Le bitume de Port-Gentil a encore vibré sous les pas de milliers de coureurs, mais cette 7ᵉ édition restera marquée par l’ascension irrésistible d’Admasu Tissa. En 29’24, le jeune Éthiopien n’a pas seulement remporté le 10 km le plus rapide d’Afrique ; il a rappelé que la course est un théâtre où se joue la rencontre entre discipline, science de l’entraînement et stratégie mentale. Derrière lui, Djessy Mouélé Kodo a conquis une seconde place saluée par le public, symbole d’un athlétisme gabonais qui refuse la résignation et cherche à bâtir une école plus compétitive.

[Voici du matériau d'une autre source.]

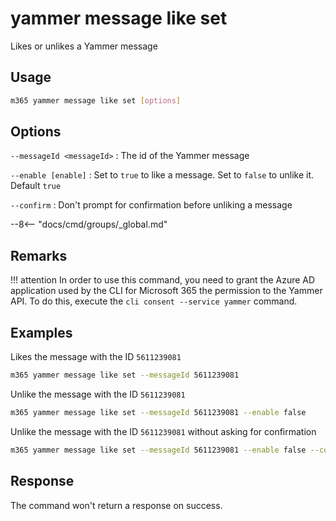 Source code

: # yammer message like set

Likes or unlikes a Yammer message

## Usage

```sh
m365 yammer message like set [options]
```

## Options

`--messageId <messageId>`
: The id of the Yammer message

`--enable [enable]`
: Set to `true` to like a message. Set to `false` to unlike it. Default `true`

`--confirm`
: Don't prompt for confirmation before unliking a message

--8<-- "docs/cmd/groups/_global.md"

## Remarks

!!! attention
    In order to use this command, you need to grant the Azure AD application used by the CLI for Microsoft 365 the permission to the Yammer API. To do this, execute the `cli consent --service yammer` command.

## Examples

Likes the message with the ID `5611239081`

```sh
m365 yammer message like set --messageId 5611239081
```

Unlike the message with the ID `5611239081`

```sh
m365 yammer message like set --messageId 5611239081 --enable false
```

Unlike the message with the ID `5611239081` without asking for confirmation

```sh
m365 yammer message like set --messageId 5611239081 --enable false --confirm
```

## Response

The command won't return a response on success.
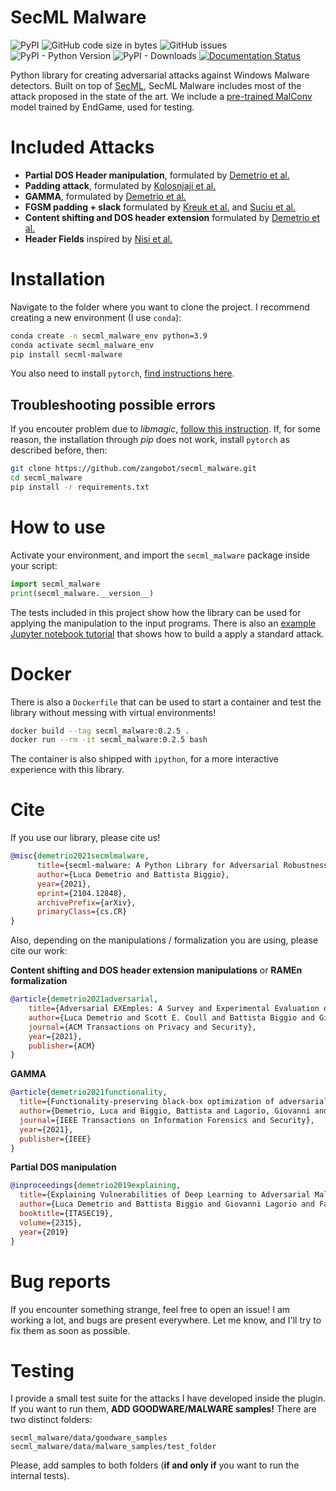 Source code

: # SecML Malware

![PyPI](https://img.shields.io/pypi/v/secml_malware?style=flat-square)
![GitHub code size in bytes](https://img.shields.io/github/languages/code-size/zangobot/secml_malware?style=flat-square)
![GitHub issues](https://img.shields.io/github/issues/zangobot/secml_malware?style=flat-square)
![PyPI - Python Version](https://img.shields.io/pypi/pyversions/secml_malware?style=flat-square)
![PyPI - Downloads](https://img.shields.io/pypi/dm/secml_malware?style=flat-square)
[![Documentation Status](https://readthedocs.org/projects/secml-malware/badge/?version=latest)](https://secml-malware.readthedocs.io/en/latest/?badge=latest)

Python library for creating adversarial attacks against Windows Malware detectors.
Built on top of [SecML](https://secml.gitlab.io), SecML Malware includes most of the attack proposed in the state of the art.
We include a [pre-trained MalConv](https://github.com/endgameinc/ember) model trained by EndGame, used for testing.

# Included Attacks

* **Partial DOS Header manipulation**, formulated by [Demetrio et al.](https://arxiv.org/abs/1901.03583)
* **Padding attack**, formulated by [Kolosnjaji et al.](http://pralab.diee.unica.it/sites/default/files/kolosnjaji18-eusipco.pdf)
* **GAMMA**, formulated by [Demetrio et al.](https://arxiv.org/abs/2003.13526)
* **FGSM padding + slack** formulated by [Kreuk et al.](https://arxiv.org/abs/1802.04528) and [Suciu et al.](https://arxiv.org/abs/1810.08280)
* **Content shifting and DOS header extension** formulated by [Demetrio et al.](https://arxiv.org/pdf/2008.07125.pdf)
* **Header Fields** inspired by [Nisi et al.](https://www.s3.eurecom.fr/~darion/papers/raid2021.pdf)


# Installation

Navigate to the folder where you want to clone the project.
I recommend creating a new environment (I use `conda`):
```bash
conda create -n secml_malware_env python=3.9
conda activate secml_malware_env
pip install secml-malware
```
You also need to install `pytorch`, [find instructions here](https://pytorch.org/get-started/locally/). 


## Troubleshooting possible errors

If you encouter problem due to *libmagic*, [follow this instruction](https://github.com/ahupp/python-magic#installation).
If, for some reason, the installation through *pip* does not work, install `pytorch` as described before, then:
```bash
git clone https://github.com/zangobot/secml_malware.git
cd secml_malware
pip install -r requirements.txt
```

# How to use
Activate your environment, and import the `secml_malware` package inside your script:
```python
import secml_malware
print(secml_malware.__version__)
```
The tests included in this project show how the library can be used for applying the manipulation to the input programs.
There is also an [example Jupyter notebook tutorial](https://github.com/zangobot/secml_malware/blob/master/attack_tutorial.ipynb) that shows how to build a apply a standard attack.

# Docker
There is also a `Dockerfile` that can be used to start a container and test the library without messing with virtual environments!
```bash
docker build --tag secml_malware:0.2.5 .
docker run --rm -it secml_malware:0.2.5 bash
```
The container is also shipped with `ipython`, for a more interactive experience with this library.

# Cite

If you use our library, please cite us!
```bibtex
@misc{demetrio2021secmlmalware,
      title={secml-malware: A Python Library for Adversarial Robustness Evaluation of Windows Malware Classifiers}, 
      author={Luca Demetrio and Battista Biggio},
      year={2021},
      eprint={2104.12848},
      archivePrefix={arXiv},
      primaryClass={cs.CR}
}
```

Also, depending on the manipulations / formalization you are using, please cite our work:

**Content shifting and DOS header extension  manipulations** or **RAMEn formalization**
```bibtex
@article{demetrio2021adversarial,
    title={Adversarial EXEmples: A Survey and Experimental Evaluation of Practical Attacks on Machine Learning for Windows Malware Detection},
    author={Luca Demetrio and Scott E. Coull and Battista Biggio and Giovanni Lagorio and Alessandro Armando and Fabio Roli},
    journal={ACM Transactions on Privacy and Security},
    year={2021},
    publisher={ACM}
}
``` 

**GAMMA**
```bibtex
@article{demetrio2021functionality,
  title={Functionality-preserving black-box optimization of adversarial windows malware},
  author={Demetrio, Luca and Biggio, Battista and Lagorio, Giovanni and Roli, Fabio and Armando, Alessandro},
  journal={IEEE Transactions on Information Forensics and Security},
  year={2021},
  publisher={IEEE}
}

```

**Partial DOS manipulation**
```bibtex
@inproceedings{demetrio2019explaining,
  title={Explaining Vulnerabilities of Deep Learning to Adversarial Malware Binaries},
  author={Luca Demetrio and Battista Biggio and Giovanni Lagorio and Fabio Roli and Alessandro Alessandro},
  booktitle={ITASEC19},
  volume={2315},
  year={2019}
}

```

# Bug reports
If you encounter something strange, feel free to open an issue! I am working a lot, and bugs are present everywhere.
Let me know, and I'll try to fix them as soon as possible.

# Testing
I provide a small test suite for the attacks I have developed inside the plugin.
If you want to run them, **ADD GOODWARE/MALWARE samples!**
There are two distinct folders: 
```
secml_malware/data/goodware_samples
secml_malware/data/malware_samples/test_folder
```
Please, add samples to both folders (**if and only if** you want to run the internal tests).
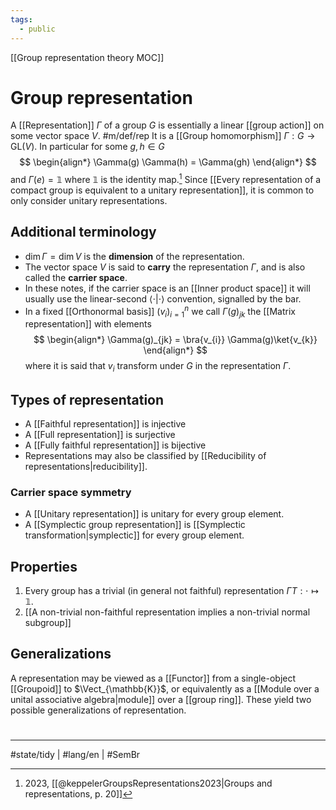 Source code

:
```yaml
---
tags:
  - public
---
```

[[Group representation theory MOC]]
# Group representation

A [[Representation]] $\Gamma$ of a group $G$ is essentially a linear [[group action]] on some vector space $V$. #m/def/rep
It is a [[Group homomorphism]] $\Gamma : G \to \mathrm{GL}(V)$.
In particular for some $g,h \in G$
$$
\begin{align*}
\Gamma(g) \Gamma(h) = \Gamma(gh)
\end{align*}
$$
and $\Gamma(e) = \mathbb{1}$ where $\mathbb{1}$ is the identity map.[^keppler]
Since [[Every representation of a compact group is equivalent to a unitary representation]], it is common to only consider unitary representations.

[^keppler]: 2023, [[@keppelerGroupsRepresentations2023|Groups and representations, p. 20]]

## Additional terminology

- $\dim \Gamma = \dim V$ is the **dimension** of the representation.
- The vector space $V$ is said to **carry** the representation $\Gamma$,
  and is also called the **carrier space**.
- In these notes, if the carrier space is an [[Inner product space]] it will usually use the linear-second $\langle \cdot|\cdot \rangle$ convention, signalled by the bar.
- In a fixed [[Orthonormal basis]] $(v_{i})_{i=1}^n$ we call $\Gamma(g)_{jk}$ the [[Matrix representation]] with elements
  $$
  \begin{align*}
  \Gamma(g)_{jk} = \bra{v_{i}} \Gamma(g)\ket{v_{k}} 
  \end{align*}
  $$
  where it is said that $v_{i}$ transform under $G$ in the representation $\Gamma$.

## Types of representation

- A [[Faithful representation]] is injective
- A [[Full representation]] is surjective
- A [[Fully faithful representation]] is bijective
- Representations may also be classified by [[Reducibility of representations|reducibility]].

### Carrier space symmetry

- A [[Unitary representation]] is unitary for every group element.
- A [[Symplectic group representation]] is [[Symplectic transformation|symplectic]] for every group element.

## Properties

1. Every group has a trivial (in general not faithful) representation $\Gamma T : \cdot \mapsto \mathbb{1}$.
2. [[A non-trivial non-faithful representation implies a non-trivial normal subgroup]]

## Generalizations

A representation may be viewed as a [[Functor]] from a single-object [[Groupoid]] to $\Vect_{\mathbb{K}}$,
or equivalently as a [[Module over a unital associative algebra|module]] over a [[group ring]].
These yield two possible generalizations of representation.



#
---
#state/tidy | #lang/en | #SemBr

Cette victoire éclatante illustre surtout la transformation progressive de la course, devenue un véritable laboratoire d’innovation. Nouveaux capteurs de performance, suivi biométrique de certains athlètes et encadrement médical renforcé ont offert à cette édition une dimension quasi professionnelle, ouvrant la voie à un niveau plus élevé de préparation physique. Le rôle de Perenco n’est pas seulement financier : l’entreprise a encouragé l’intégration d’un encadrement technique plus stable, donnant à la compétition une cohérence nouvelle.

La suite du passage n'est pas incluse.